### Loading a local dataset
For this example we’ll use the SQuAD-it dataset, which is a large-scale dataset for question answering in Italian.

The training and test splits are hosted on GitHub, so we can download them with a simple wget command:

In [1]:
# !wget https://github.com/crux82/squad-it/raw/master/SQuAD_it-train.json.gz
# !wget https://github.com/crux82/squad-it/raw/master/SQuAD_it-test.json.gz

--2024-05-27 18:08:27--  https://github.com/crux82/squad-it/raw/master/SQuAD_it-train.json.gz
Resolving github.com (github.com)... 140.82.121.3
Connecting to github.com (github.com)|140.82.121.3|:443... connected.
HTTP request sent, awaiting response... 302 Found
Location: https://raw.githubusercontent.com/crux82/squad-it/master/SQuAD_it-train.json.gz [following]
--2024-05-27 18:08:28--  https://raw.githubusercontent.com/crux82/squad-it/master/SQuAD_it-train.json.gz
Resolving raw.githubusercontent.com (raw.githubusercontent.com)... 185.199.108.133, 185.199.109.133, 185.199.110.133, ...
Connecting to raw.githubusercontent.com (raw.githubusercontent.com)|185.199.108.133|:443... connected.
HTTP request sent, awaiting response... 200 OK
Length: 7725286 (7.4M) [application/octet-stream]
Saving to: ‘SQuAD_it-train.json.gz’


2024-05-27 18:08:29 (27.4 MB/s) - ‘SQuAD_it-train.json.gz’ saved [7725286/7725286]

--2024-05-27 18:08:29--  https://github.com/crux82/squad-it/raw/master/SQuAD_it-test.

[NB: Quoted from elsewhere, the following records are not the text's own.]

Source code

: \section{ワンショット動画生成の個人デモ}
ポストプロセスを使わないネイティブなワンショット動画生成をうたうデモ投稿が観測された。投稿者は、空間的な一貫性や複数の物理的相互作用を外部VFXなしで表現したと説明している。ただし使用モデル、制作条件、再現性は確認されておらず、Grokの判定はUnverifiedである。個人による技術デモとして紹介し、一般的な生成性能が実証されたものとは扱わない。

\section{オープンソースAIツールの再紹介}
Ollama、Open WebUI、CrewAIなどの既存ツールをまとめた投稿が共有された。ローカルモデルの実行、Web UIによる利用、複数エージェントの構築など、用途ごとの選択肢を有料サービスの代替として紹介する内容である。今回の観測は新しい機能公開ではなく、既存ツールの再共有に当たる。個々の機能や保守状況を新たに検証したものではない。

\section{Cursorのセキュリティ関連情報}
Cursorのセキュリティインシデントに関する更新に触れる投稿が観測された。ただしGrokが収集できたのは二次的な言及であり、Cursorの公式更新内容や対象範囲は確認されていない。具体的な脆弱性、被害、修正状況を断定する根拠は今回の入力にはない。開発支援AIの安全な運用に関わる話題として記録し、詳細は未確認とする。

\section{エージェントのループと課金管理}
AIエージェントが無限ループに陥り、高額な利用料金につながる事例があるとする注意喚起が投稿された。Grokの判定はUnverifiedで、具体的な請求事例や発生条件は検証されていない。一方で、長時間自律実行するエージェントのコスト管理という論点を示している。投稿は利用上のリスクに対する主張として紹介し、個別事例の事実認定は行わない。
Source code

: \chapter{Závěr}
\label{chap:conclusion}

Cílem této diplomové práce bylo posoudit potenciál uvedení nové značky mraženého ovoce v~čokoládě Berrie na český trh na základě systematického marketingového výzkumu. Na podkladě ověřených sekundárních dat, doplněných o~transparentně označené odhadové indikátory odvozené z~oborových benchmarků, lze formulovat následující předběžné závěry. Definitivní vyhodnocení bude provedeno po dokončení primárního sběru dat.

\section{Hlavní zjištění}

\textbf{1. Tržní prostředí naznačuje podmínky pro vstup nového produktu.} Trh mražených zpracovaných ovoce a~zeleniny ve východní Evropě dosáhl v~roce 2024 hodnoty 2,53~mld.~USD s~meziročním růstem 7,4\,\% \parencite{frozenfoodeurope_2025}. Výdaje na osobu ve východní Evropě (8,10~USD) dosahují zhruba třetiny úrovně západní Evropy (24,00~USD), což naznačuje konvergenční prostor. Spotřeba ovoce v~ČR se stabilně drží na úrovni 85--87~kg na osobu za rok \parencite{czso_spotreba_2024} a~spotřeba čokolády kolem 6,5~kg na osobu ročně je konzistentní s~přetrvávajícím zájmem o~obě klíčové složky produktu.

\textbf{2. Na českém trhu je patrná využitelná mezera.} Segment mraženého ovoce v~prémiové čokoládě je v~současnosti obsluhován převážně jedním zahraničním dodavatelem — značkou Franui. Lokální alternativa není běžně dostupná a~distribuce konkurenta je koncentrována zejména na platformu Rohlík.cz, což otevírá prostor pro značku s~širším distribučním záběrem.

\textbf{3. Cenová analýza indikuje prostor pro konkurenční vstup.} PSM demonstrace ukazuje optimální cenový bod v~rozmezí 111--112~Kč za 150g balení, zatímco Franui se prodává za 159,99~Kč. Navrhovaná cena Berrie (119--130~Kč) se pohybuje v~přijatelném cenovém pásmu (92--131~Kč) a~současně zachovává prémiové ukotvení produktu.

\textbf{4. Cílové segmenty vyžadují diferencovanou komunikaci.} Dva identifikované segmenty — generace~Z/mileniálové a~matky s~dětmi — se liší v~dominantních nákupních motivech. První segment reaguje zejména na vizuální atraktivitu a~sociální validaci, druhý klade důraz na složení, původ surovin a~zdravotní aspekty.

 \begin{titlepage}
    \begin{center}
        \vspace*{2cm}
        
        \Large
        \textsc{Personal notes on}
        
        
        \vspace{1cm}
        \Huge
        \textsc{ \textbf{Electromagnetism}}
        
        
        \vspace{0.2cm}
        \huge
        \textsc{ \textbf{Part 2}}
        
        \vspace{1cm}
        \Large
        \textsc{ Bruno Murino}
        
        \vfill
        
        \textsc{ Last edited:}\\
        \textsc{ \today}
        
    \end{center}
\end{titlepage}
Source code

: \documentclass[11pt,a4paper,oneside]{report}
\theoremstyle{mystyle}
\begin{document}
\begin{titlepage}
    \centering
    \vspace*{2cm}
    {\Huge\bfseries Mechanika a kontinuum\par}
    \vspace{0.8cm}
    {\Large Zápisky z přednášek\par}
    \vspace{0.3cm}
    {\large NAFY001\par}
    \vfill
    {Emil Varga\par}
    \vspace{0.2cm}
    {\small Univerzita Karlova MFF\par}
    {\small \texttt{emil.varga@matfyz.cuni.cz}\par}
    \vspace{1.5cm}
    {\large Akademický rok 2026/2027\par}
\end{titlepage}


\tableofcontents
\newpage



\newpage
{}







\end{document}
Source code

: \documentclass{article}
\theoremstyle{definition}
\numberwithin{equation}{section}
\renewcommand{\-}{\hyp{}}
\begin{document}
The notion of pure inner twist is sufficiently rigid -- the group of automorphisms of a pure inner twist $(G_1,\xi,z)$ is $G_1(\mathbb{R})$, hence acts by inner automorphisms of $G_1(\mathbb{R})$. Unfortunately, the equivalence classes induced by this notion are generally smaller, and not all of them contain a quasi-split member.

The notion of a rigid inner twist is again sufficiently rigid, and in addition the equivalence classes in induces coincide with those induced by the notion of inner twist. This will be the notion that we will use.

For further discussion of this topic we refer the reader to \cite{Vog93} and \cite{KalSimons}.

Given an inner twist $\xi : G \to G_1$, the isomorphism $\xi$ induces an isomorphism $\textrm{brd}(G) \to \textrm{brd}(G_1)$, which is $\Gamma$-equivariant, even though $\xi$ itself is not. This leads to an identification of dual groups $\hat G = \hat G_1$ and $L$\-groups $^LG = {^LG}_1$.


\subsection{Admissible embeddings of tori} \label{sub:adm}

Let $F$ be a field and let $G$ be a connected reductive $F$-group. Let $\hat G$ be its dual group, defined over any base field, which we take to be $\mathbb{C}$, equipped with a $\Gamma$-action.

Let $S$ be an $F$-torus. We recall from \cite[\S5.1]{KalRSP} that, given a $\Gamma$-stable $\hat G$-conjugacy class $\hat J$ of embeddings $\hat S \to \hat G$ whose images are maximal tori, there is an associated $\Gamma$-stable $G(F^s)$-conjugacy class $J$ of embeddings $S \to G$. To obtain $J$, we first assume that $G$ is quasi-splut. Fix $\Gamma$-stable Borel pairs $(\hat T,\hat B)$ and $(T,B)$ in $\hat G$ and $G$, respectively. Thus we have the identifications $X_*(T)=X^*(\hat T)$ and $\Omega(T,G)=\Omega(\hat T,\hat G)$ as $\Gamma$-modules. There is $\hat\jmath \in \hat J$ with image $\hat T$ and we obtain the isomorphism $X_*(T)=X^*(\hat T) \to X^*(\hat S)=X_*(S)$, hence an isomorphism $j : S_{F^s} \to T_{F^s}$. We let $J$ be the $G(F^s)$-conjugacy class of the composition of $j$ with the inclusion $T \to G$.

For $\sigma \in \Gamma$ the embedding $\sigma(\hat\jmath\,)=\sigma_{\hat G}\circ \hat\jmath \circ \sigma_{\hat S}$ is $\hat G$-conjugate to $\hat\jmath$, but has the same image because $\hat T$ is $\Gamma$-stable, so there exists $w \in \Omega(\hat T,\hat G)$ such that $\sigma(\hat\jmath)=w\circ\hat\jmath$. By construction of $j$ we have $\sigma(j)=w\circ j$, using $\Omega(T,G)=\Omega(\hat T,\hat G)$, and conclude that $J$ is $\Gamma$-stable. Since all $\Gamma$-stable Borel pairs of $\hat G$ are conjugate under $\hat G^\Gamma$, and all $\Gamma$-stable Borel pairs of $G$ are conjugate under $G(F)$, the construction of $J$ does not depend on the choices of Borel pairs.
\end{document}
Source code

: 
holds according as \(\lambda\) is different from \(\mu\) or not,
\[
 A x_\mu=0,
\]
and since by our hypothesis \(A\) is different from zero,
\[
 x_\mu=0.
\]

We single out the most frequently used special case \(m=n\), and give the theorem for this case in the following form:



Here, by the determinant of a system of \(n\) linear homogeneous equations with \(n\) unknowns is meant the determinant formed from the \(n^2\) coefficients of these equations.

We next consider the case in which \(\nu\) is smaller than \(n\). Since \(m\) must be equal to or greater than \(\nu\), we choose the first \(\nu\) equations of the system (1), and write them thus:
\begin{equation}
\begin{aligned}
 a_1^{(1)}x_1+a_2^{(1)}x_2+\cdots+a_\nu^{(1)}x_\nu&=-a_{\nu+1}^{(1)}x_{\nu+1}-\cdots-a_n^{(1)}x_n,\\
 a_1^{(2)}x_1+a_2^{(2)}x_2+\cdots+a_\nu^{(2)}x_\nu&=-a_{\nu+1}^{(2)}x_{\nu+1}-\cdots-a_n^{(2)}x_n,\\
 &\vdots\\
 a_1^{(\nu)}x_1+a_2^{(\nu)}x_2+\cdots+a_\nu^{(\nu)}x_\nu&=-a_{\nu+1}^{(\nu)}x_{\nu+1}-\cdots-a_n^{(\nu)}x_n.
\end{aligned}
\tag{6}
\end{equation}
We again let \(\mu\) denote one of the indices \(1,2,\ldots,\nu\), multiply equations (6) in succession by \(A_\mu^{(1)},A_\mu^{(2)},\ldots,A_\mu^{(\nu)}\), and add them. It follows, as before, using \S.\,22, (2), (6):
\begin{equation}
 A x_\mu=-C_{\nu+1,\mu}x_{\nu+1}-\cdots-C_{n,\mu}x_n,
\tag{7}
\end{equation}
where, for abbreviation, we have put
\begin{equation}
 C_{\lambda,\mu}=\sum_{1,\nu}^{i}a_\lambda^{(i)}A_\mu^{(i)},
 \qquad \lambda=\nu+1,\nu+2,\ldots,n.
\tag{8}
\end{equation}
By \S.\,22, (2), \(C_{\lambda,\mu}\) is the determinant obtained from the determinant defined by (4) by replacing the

This will download two compressed files called SQuAD_it-train.json.gz and SQuAD_it-test.json.gz, which we can decompress with the Linux gzip command:

In [2]:
!gzip -dkv SQuAD_it-*.json.gz

SQuAD_it-test.json.gz:	 87.5% -- created SQuAD_it-test.json
SQuAD_it-train.json.gz:	 82.3% -- created SQuAD_it-train.json


To load a JSON file with the load_dataset() function, we just need to know if we’re dealing with ordinary JSON (similar to a nested dictionary) or JSON Lines (line-separated JSON). Like many question answering datasets, SQuAD-it uses the nested format, with all the text stored in a data field. This means we can load the dataset by specifying the field argument as follows:

In [3]:
from datasets import load_dataset

squad_it_dataset = load_dataset("json", data_files="SQuAD_it-train.json", field="data")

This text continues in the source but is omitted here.